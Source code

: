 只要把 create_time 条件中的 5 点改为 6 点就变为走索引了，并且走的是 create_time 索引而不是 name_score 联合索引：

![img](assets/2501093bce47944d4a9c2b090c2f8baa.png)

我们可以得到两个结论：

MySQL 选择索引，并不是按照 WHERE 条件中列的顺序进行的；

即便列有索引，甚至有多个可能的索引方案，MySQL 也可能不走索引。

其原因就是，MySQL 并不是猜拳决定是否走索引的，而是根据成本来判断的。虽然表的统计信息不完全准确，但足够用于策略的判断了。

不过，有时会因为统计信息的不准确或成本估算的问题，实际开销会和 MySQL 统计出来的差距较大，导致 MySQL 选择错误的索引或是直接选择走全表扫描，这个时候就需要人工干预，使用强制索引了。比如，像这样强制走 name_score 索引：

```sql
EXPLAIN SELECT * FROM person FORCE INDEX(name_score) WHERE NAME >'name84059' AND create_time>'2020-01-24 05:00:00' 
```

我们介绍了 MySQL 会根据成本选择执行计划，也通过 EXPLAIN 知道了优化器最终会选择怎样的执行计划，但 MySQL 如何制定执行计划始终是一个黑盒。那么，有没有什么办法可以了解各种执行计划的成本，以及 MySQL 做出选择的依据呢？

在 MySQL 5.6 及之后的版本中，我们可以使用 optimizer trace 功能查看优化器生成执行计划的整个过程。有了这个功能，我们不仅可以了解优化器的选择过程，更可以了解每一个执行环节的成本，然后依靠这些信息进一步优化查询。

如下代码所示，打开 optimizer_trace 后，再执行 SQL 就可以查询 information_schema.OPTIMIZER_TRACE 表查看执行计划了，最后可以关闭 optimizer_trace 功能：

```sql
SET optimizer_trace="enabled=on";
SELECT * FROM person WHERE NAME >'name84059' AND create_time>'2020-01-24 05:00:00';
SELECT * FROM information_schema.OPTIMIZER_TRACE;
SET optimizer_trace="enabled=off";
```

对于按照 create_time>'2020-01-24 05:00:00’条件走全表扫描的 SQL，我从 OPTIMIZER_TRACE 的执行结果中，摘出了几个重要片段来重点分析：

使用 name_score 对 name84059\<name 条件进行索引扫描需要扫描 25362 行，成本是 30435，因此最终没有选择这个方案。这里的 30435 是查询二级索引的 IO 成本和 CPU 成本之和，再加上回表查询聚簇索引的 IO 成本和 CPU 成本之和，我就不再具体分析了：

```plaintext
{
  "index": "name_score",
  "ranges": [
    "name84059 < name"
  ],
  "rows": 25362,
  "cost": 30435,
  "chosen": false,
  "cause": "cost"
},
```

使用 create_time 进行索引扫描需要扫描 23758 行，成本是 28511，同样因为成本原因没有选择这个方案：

- **EXERCISE PROMPT**
For every line of the entries above that holds "EXPLAIN", add one to a tally, and report only the final count.

- **ANSWER BOX**
2